Moldable glue company Sugru, set up by Irish woman Jane Ní Dhulchaointigh, has raised $2.6 million (€2.4 million) in a successful crowdfunding campaign.

The UK-based firm announced in March that it was aiming to raise at least £1.5 million from the public in an equity crowdfunding drive.

The money, raised through online investing platform Crowdcube, will be used to support the company’s expansion overseas, as well as for new product innovation.

The £2 million raise again shows investor appetite to pile into Sugru, which makes a mouldable glue that sticks permanently to materials like ceramic, glass and metal.

It is the second time that the company has been oversubscribed for a Crowdcube funding round, with the latest capital-raising push valuing the firm at £35 million (€41 million) based on the 5.7% equity sold.



In 2015, Sugru used the platform to raise over £3.5 million (€5 million at that time) from investors.

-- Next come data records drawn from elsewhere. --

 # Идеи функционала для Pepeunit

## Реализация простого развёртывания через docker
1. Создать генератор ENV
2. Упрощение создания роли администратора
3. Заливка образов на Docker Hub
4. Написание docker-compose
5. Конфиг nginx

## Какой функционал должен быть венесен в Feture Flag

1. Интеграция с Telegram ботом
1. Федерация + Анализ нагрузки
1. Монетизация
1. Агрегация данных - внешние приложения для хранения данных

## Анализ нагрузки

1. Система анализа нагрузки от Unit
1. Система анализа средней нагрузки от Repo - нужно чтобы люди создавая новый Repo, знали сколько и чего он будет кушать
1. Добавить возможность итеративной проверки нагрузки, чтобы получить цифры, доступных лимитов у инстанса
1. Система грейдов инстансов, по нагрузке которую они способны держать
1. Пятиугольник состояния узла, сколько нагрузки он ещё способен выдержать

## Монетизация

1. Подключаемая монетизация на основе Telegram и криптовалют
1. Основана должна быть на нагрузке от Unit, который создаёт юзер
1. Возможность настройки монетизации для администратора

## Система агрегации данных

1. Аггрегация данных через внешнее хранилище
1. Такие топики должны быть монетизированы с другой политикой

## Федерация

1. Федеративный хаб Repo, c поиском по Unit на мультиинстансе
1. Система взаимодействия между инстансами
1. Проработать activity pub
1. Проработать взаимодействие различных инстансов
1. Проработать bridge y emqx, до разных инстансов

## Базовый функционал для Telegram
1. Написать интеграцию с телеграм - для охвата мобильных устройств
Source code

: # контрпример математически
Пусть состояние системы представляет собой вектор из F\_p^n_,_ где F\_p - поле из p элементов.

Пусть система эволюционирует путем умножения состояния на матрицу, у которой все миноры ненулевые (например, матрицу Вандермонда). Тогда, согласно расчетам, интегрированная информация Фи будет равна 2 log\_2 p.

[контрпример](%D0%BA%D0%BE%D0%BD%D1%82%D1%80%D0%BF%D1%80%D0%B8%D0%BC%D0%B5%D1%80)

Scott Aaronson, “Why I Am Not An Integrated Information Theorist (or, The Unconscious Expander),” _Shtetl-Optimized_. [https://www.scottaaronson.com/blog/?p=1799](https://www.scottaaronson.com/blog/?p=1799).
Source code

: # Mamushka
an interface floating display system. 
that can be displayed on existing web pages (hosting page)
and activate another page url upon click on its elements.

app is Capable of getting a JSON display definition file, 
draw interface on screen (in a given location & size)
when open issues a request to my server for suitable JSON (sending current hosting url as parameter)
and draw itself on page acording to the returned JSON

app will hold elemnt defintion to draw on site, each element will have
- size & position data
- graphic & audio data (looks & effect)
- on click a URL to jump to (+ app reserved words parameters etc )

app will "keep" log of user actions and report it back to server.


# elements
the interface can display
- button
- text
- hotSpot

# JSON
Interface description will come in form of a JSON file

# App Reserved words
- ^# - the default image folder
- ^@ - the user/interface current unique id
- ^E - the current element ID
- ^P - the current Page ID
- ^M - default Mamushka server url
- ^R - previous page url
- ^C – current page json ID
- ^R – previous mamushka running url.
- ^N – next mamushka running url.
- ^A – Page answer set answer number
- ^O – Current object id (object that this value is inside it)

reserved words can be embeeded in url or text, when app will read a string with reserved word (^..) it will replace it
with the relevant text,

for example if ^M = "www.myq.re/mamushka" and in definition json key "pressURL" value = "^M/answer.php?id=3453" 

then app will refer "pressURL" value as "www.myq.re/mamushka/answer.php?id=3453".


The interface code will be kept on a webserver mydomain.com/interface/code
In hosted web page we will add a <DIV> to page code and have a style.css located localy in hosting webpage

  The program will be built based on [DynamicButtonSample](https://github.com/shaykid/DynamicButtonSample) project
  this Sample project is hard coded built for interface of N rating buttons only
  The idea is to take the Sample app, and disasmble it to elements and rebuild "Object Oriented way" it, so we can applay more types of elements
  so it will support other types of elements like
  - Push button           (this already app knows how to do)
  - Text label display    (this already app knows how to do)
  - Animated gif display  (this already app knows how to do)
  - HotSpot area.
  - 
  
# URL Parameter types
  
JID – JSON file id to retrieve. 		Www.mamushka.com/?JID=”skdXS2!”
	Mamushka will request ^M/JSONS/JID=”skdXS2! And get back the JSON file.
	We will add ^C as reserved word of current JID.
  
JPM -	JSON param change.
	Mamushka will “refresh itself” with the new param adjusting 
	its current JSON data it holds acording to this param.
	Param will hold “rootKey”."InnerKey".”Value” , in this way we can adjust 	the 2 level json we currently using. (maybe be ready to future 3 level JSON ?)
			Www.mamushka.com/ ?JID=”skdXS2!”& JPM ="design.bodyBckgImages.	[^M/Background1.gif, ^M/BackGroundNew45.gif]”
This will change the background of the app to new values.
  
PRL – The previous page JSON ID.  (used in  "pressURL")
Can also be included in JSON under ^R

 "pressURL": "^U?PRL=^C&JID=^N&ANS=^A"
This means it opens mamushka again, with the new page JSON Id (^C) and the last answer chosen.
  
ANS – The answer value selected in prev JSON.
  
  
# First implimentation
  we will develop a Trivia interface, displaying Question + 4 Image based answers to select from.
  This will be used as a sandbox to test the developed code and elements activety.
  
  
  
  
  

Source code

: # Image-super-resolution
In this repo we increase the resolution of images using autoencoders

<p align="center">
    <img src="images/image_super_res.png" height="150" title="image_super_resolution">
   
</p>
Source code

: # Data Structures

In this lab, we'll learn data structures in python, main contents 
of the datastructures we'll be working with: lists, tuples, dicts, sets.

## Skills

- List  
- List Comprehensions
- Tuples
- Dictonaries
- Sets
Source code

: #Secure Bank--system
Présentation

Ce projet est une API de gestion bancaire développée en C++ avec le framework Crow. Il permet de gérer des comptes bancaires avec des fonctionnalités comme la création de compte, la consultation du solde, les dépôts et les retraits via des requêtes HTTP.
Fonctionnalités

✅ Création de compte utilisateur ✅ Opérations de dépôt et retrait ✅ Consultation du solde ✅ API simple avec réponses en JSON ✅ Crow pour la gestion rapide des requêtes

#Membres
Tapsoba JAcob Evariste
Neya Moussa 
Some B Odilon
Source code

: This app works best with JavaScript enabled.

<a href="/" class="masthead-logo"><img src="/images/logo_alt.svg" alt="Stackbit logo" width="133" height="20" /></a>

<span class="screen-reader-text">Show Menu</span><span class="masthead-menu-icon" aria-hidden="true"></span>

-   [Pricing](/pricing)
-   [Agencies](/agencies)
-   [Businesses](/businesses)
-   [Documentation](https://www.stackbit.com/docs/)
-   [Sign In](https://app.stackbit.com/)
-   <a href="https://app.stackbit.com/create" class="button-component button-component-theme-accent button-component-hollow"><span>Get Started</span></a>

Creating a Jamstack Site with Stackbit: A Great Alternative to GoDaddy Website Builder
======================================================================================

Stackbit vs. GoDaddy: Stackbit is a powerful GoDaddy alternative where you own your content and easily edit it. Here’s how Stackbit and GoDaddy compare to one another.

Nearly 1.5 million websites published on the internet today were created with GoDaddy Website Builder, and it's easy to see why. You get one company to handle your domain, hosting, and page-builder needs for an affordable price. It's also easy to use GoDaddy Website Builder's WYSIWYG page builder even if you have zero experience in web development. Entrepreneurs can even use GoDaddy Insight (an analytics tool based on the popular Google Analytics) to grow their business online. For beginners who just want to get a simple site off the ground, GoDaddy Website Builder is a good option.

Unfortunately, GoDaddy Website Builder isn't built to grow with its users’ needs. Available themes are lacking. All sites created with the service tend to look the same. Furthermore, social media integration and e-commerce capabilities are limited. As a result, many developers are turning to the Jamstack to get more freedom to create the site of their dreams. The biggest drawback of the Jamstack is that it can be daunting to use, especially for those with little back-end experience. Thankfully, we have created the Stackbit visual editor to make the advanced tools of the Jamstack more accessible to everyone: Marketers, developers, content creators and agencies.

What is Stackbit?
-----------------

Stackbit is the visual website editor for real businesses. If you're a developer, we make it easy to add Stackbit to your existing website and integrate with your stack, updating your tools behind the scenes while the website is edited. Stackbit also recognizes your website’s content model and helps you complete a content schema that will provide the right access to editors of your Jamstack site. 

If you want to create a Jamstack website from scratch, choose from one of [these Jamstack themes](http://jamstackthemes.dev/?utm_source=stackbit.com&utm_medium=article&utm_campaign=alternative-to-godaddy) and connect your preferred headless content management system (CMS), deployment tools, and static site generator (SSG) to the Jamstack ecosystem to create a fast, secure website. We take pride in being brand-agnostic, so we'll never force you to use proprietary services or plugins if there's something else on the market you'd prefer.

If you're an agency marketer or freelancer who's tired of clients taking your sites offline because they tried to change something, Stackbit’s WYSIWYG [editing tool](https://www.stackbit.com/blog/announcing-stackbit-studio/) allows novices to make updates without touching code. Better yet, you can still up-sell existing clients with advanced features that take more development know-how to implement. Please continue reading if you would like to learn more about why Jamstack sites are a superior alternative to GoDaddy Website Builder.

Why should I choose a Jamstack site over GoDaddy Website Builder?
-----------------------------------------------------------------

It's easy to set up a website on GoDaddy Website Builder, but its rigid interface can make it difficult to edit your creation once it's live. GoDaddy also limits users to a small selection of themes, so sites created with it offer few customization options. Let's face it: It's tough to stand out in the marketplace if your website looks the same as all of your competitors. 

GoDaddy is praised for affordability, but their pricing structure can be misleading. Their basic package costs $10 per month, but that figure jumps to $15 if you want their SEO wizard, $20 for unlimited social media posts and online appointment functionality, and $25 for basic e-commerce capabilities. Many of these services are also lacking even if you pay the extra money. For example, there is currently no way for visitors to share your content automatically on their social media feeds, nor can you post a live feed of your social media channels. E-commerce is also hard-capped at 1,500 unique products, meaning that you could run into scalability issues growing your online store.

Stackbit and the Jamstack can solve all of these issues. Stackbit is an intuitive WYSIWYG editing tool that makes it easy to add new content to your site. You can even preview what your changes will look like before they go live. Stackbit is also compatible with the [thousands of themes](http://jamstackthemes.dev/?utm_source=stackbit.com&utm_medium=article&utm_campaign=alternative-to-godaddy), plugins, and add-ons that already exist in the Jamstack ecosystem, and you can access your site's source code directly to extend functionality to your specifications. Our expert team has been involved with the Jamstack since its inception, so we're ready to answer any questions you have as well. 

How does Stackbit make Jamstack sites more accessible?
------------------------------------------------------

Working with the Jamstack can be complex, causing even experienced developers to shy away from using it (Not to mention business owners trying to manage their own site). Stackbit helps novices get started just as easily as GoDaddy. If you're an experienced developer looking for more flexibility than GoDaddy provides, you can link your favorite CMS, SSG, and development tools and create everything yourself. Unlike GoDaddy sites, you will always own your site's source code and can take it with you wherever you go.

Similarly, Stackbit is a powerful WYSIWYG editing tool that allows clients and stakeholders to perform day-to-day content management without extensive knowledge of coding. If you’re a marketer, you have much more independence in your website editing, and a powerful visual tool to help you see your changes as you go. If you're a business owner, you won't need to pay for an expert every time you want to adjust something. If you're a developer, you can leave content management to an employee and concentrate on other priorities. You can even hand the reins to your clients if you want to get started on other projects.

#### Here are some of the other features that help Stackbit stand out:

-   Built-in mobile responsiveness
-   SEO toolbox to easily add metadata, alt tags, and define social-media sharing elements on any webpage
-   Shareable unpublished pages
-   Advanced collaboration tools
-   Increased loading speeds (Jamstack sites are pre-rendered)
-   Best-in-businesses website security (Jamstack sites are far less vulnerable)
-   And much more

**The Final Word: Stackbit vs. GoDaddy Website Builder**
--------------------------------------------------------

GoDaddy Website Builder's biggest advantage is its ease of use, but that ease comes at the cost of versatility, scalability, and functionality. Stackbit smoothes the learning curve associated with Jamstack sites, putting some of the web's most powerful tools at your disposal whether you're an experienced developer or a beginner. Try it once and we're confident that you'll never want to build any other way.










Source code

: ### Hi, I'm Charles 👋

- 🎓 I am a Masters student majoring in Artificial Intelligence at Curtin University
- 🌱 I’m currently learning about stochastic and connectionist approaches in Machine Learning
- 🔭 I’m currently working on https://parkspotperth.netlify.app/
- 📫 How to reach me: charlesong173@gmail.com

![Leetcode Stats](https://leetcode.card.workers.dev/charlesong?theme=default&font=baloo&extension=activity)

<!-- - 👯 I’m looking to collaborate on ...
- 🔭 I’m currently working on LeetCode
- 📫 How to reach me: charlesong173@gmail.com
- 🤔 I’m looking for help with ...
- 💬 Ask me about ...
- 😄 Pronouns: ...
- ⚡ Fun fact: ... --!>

It raised more than three times its planned investment in the campaign and smashed existing equity funding records for the platform.

Sugru inventor and CEO, Kilkenny woman Jane ni Dhulchaointigh, said that she was delighted with the new equity raise.

“We’re thrilled and excited to have so many new investors on board for the next phase of growth,” she said.

“The team has worked incredibly hard to make this a success, which is no mean feat considering the level of work currently going into our global retail expansion and launch plans for the new formulation.”



Sugru’s product is waterproof when cured and works at temperatures from well below freezing to above boiling point and can be used as a sealant, as an adhesive or for rubberised grip.


Launched in 2009, it was named among Time magazine’s top 50 inventions in 2010.

Ní Dhulchaointigh previously said that her idea to create a a sort of “space-age Play-Doh” – something which was easy to use and could fix almost anything.

Investor information published by Sugru as part of its most recent campaign showed that it made an operating loss of £2 million in 2015, up from about £1.1 million the year before.

It is predicted that the firm will become profitable in 2018 and that it will record a profit of almost £4 million in 2019.

The company recently doubled its manufacturing space in London, where it employs 70 people.

It recently debuted in France and South Africa, and the company now plans to launch this year in Canada, Australia and New Zealand “whilst extending its reach in Europe”.